Closure not just 'locking the gate'
By Matt Shaw
Published in News on May 8, 2005 2:10 AM
If Seymour Johnson is on the Pentagon's list for either closure or realignment, a jury of nine could decide its fate.
The BRAC Commission convened last week and is expect to receive the list of recommendations this week. The members plan to visit the targeted bases, talk to local leaders and hold regional public hearings before issuing their own verdict.
The commission is chaired by Anthony J. Principi, former secretary of veterans affairs, who has promised to be sensitive to local concerns.
It would take a vote of at least seven of these members to change a Pentagon recommendation. That's a change from past BRACs when a simple majority was enough.
The commission is required to submit its recommendations to President Bush by Sept. 8. The president could approve the list as is or ask for changes. Either way, by November, Congress will get a final list, which it can either approve or disapprove but cannot change.
Even if Seymour Johnson is chosen for closure, the process could take years.
The Air Force lost five installations after the 1995 BRAC, four of which closed in 1997 and a fifth in 2001. Several of its realignments also weren't accomplished until 2000 and 2001.
Converting an Air Force installation from military to civilian uses is a complex process that involves the Department of Defense, other federal agencies, and state and local government, among others, according to a spokesman for the U.S. Air Force's Real Property Agency. "It's not a matter of taking down the flag and locking the gate."
Once Congress approves a base's closure or realignment, the community is expected to form a local redevelopment authority, which would include city and county officials, businessmen and others. This authority will work with the Air Force Real Property Agency to plan for the eventual civilian use of the base.
But these conversions are often stalled by the need for environmental cleanup.
The previous BRACS have closed just over 500,000 acres of military installations, but about 28 percent of the land was still held by the Department of Defense as of Sept. 30, 2004, according to the Government Accounting Office, the investigative arm of Congress. Nearly all of the remaining acreage needs cleanup, due to chemical, fuel and other soil contamination or unexploded ordnance, before it can be transferred.
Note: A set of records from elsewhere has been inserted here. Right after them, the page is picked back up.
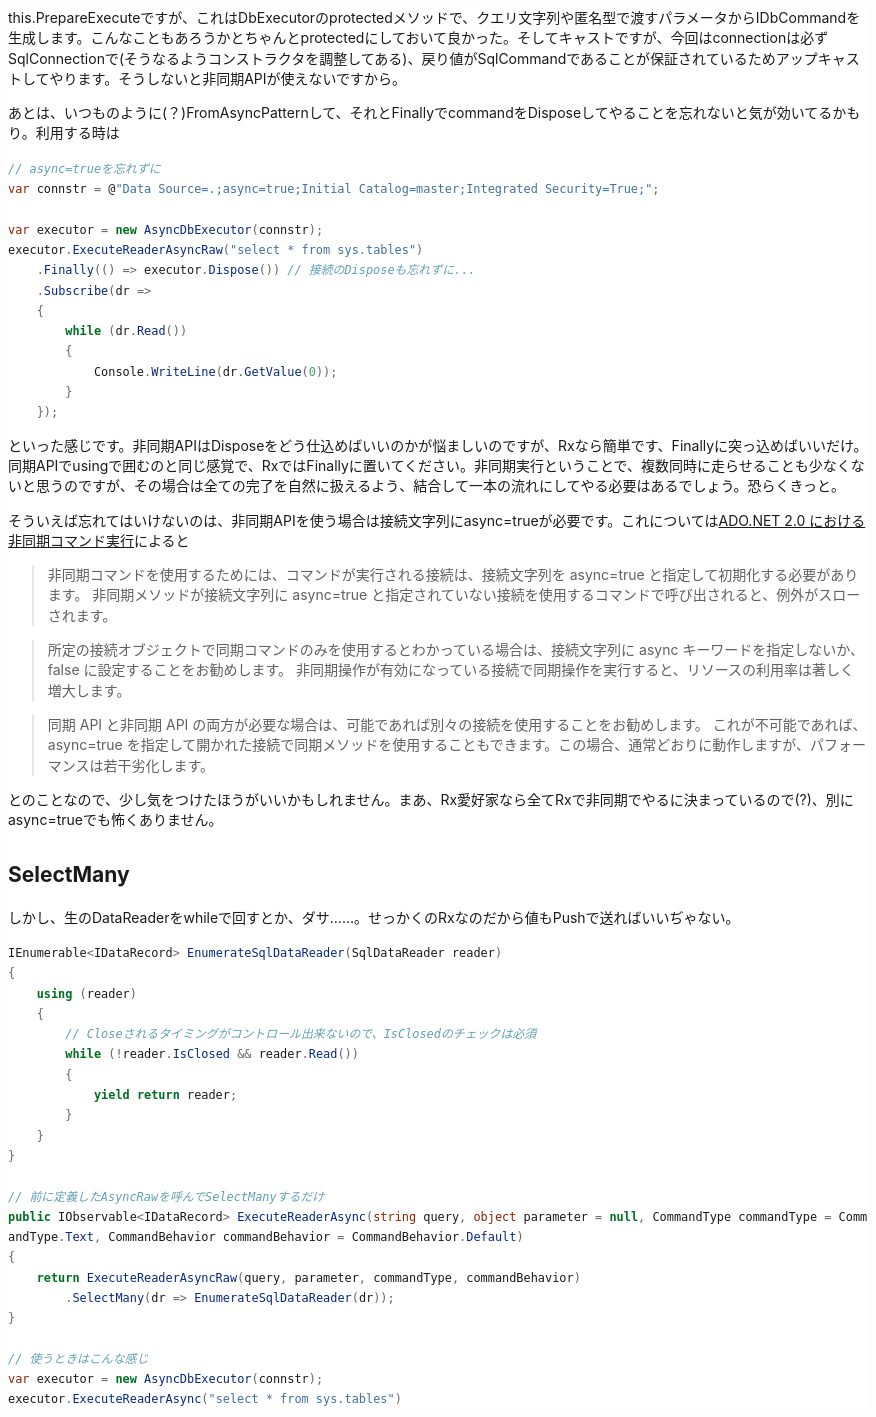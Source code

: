 this.PrepareExecuteですが、これはDbExecutorのprotectedメソッドで、クエリ文字列や匿名型で渡すパラメータからIDbCommandを生成します。こんなこともあろうかとちゃんとprotectedにしておいて良かった。そしてキャストですが、今回はconnectionは必ずSqlConnectionで(そうなるようコンストラクタを調整してある)、戻り値がSqlCommandであることが保証されているためアップキャストしてやります。そうしないと非同期APIが使えないですから。

あとは、いつものように(？)FromAsyncPatternして、それとFinallyでcommandをDisposeしてやることを忘れないと気が効いてるかもり。利用する時は

```csharp
// async=trueを忘れずに
var connstr = @"Data Source=.;async=true;Initial Catalog=master;Integrated Security=True;";

var executor = new AsyncDbExecutor(connstr);
executor.ExecuteReaderAsyncRaw("select * from sys.tables")
    .Finally(() => executor.Dispose()) // 接続のDisposeも忘れずに...
    .Subscribe(dr =>
    {
        while (dr.Read())
        {
            Console.WriteLine(dr.GetValue(0));
        }
    });
```

といった感じです。非同期APIはDisposeをどう仕込めばいいのかが悩ましいのですが、Rxなら簡単です、Finallyに突っ込めばいいだけ。同期APIでusingで囲むのと同じ感覚で、RxではFinallyに置いてください。非同期実行ということで、複数同時に走らせることも少なくないと思うのですが、その場合は全ての完了を自然に扱えるよう、結合して一本の流れにしてやる必要はあるでしょう。恐らくきっと。

そういえば忘れてはいけないのは、非同期APIを使う場合は接続文字列にasync=trueが必要です。これについては[ADO.NET 2.0 における非同期コマンド実行](http://msdn.microsoft.com/ja-jp/library/dd229385.aspx)によると

> 非同期コマンドを使用するためには、コマンドが実行される接続は、接続文字列を async=true と指定して初期化する必要があります。 非同期メソッドが接続文字列に async=true と指定されていない接続を使用するコマンドで呼び出されると、例外がスローされます。

> 所定の接続オブジェクトで同期コマンドのみを使用するとわかっている場合は、接続文字列に async キーワードを指定しないか、false に設定することをお勧めします。 非同期操作が有効になっている接続で同期操作を実行すると、リソースの利用率は著しく増大します。

> 同期 API と非同期 API の両方が必要な場合は、可能であれば別々の接続を使用することをお勧めします。 これが不可能であれば、async=true を指定して開かれた接続で同期メソッドを使用することもできます。この場合、通常どおりに動作しますが、パフォーマンスは若干劣化します。

とのことなので、少し気をつけたほうがいいかもしれません。まあ、Rx愛好家なら全てRxで非同期でやるに決まっているので(?)、別にasync=trueでも怖くありません。

SelectMany
---
しかし、生のDataReaderをwhileで回すとか、ダサ……。せっかくのRxなのだから値もPushで送ればいいぢゃない。

```csharp
IEnumerable<IDataRecord> EnumerateSqlDataReader(SqlDataReader reader)
{
    using (reader)
    {
        // Closeされるタイミングがコントロール出来ないので、IsClosedのチェックは必須
        while (!reader.IsClosed && reader.Read())
        {
            yield return reader;
        }
    }
}

// 前に定義したAsyncRawを呼んでSelectManyするだけ
public IObservable<IDataRecord> ExecuteReaderAsync(string query, object parameter = null, CommandType commandType = CommandType.Text, CommandBehavior commandBehavior = CommandBehavior.Default)
{
    return ExecuteReaderAsyncRaw(query, parameter, commandType, commandBehavior)
        .SelectMany(dr => EnumerateSqlDataReader(dr));
}

// 使うときはこんな感じ
var executor = new AsyncDbExecutor(connstr);
executor.ExecuteReaderAsync("select * from sys.tables")
```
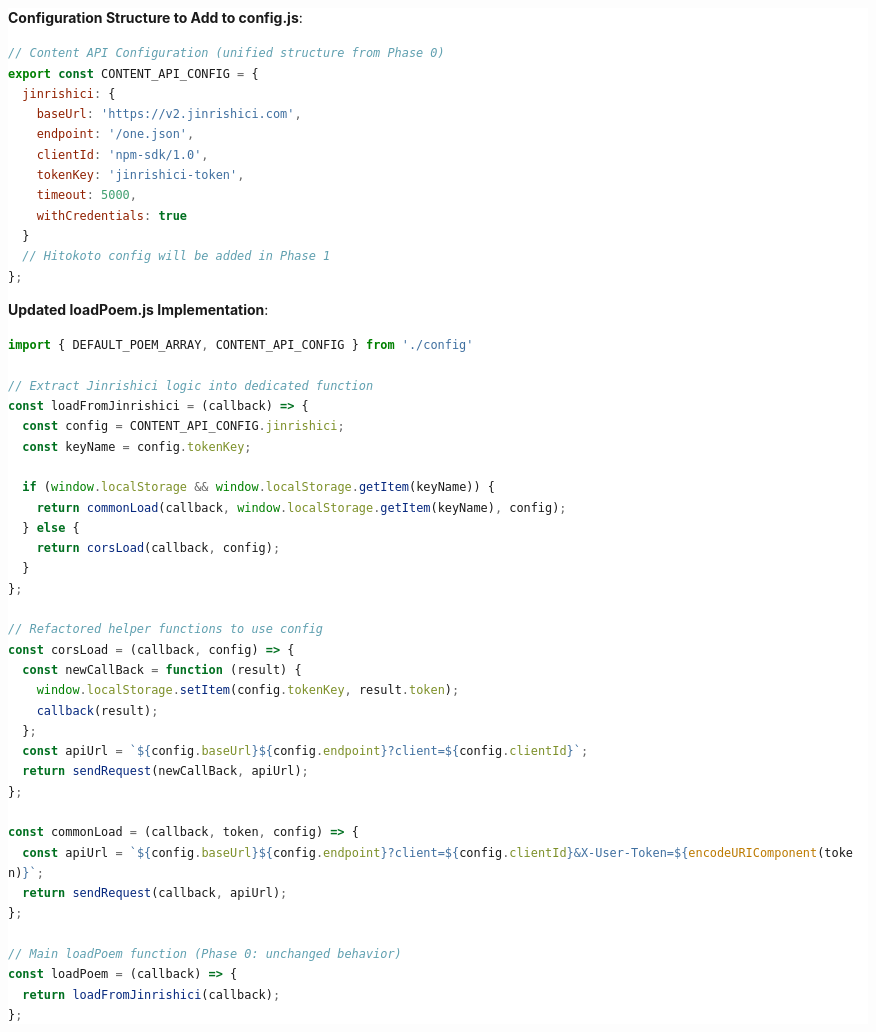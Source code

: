**Configuration Structure to Add to config.js**:
```javascript
// Content API Configuration (unified structure from Phase 0)
export const CONTENT_API_CONFIG = {
  jinrishici: {
    baseUrl: 'https://v2.jinrishici.com',
    endpoint: '/one.json',
    clientId: 'npm-sdk/1.0',
    tokenKey: 'jinrishici-token',
    timeout: 5000,
    withCredentials: true
  }
  // Hitokoto config will be added in Phase 1
};
```

**Updated loadPoem.js Implementation**:
```javascript
import { DEFAULT_POEM_ARRAY, CONTENT_API_CONFIG } from './config'

// Extract Jinrishici logic into dedicated function
const loadFromJinrishici = (callback) => {
  const config = CONTENT_API_CONFIG.jinrishici;
  const keyName = config.tokenKey;
  
  if (window.localStorage && window.localStorage.getItem(keyName)) {
    return commonLoad(callback, window.localStorage.getItem(keyName), config);
  } else {
    return corsLoad(callback, config);
  }
};

// Refactored helper functions to use config
const corsLoad = (callback, config) => {
  const newCallBack = function (result) {
    window.localStorage.setItem(config.tokenKey, result.token);
    callback(result);
  };
  const apiUrl = `${config.baseUrl}${config.endpoint}?client=${config.clientId}`;
  return sendRequest(newCallBack, apiUrl);
};

const commonLoad = (callback, token, config) => {
  const apiUrl = `${config.baseUrl}${config.endpoint}?client=${config.clientId}&X-User-Token=${encodeURIComponent(token)}`;
  return sendRequest(callback, apiUrl);
};

// Main loadPoem function (Phase 0: unchanged behavior)
const loadPoem = (callback) => {
  return loadFromJinrishici(callback);
};
```
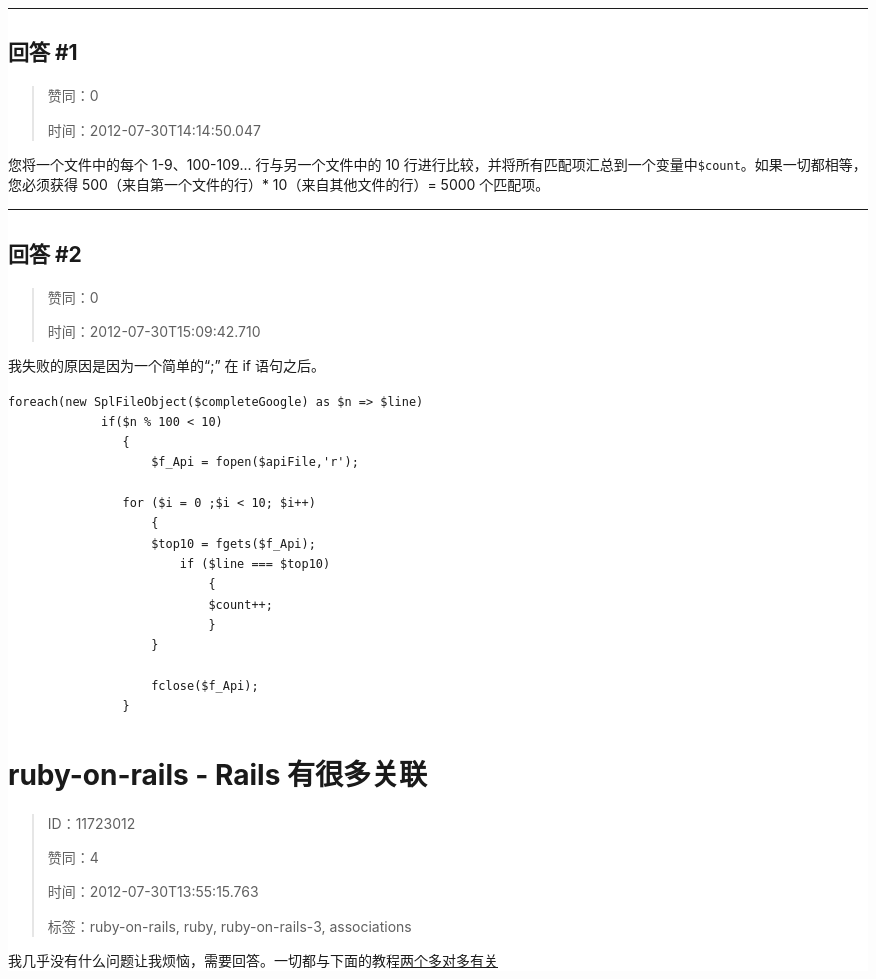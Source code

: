 * * *

## 回答 #1

> 赞同：0
> 
> 时间：2012-07-30T14:14:50.047

您将一个文件中的每个 1-9、100-109... 行与另一个文件中的 10 行进行比较，并将所有匹配项汇总到一个变量中`$count`。如果一切都相等，您必须获得 500（来自第一个文件的行）* 10（来自其他文件的行）= 5000 个匹配项。

* * *

## 回答 #2

> 赞同：0
> 
> 时间：2012-07-30T15:09:42.710

我失败的原因是因为一个简单的“;” 在 if 语句之后。

```
foreach(new SplFileObject($completeGoogle) as $n => $line)
             if($n % 100 < 10)
                {
                    $f_Api = fopen($apiFile,'r');

                for ($i = 0 ;$i < 10; $i++)
                    {
                    $top10 = fgets($f_Api);
                        if ($line === $top10)
                            {
                            $count++;
                            }
                    }

                    fclose($f_Api);
                } 
```

# ruby-on-rails - Rails 有很多关联

> ID：11723012
> 
> 赞同：4
> 
> 时间：2012-07-30T13:55:15.763
> 
> 标签：ruby-on-rails, ruby, ruby-on-rails-3, associations

我几乎没有什么问题让我烦恼，需要回答。一切都与下面的教程[两个多对多有关](http://railscasts.com/episodes/47-two-many-to-many?view=comments)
Through 2003, the Department of Defense had spent $8.3 billion on cleanups, but it expects to spend at least $3.6 billion more. That's before this year's closures are added. Those delays have hampered many areas' recovery from a closure.
The previous BRACs have cost nearly 130,000 civilian jobs, but about 93,000 replacement jobs, or 72 percent, had been created on converted bases as of October 2003, which is the latest data available from the Department of Defense.
Those figures do not include jobs lost or created in the civilian communities surrounding the bases.
A Government Accounting Office survey earlier this year found that 70 percent of BRAC communities had unemployment rates that were at or lower than the national average. In about half the communities, per capita income was growing slower than the national average of 2.2 percent a year.
The Department of Defense lists some "success stories" on its BRAC Web site. For example, the former Charleston Naval Base in South Carolina is being used by about 90 private, state and federal entities, which have created 4,500 jobs. Bergstrom Air Force Base in Austin, Texas, became the hub of Austin-Bergstrom International Airport, which opened in May 1999 and created more than 3,660 new jobs.
-- Some of the information for this article came from several Web sites, including those of the Department of Defense, BRAC and the U.S. Air Force.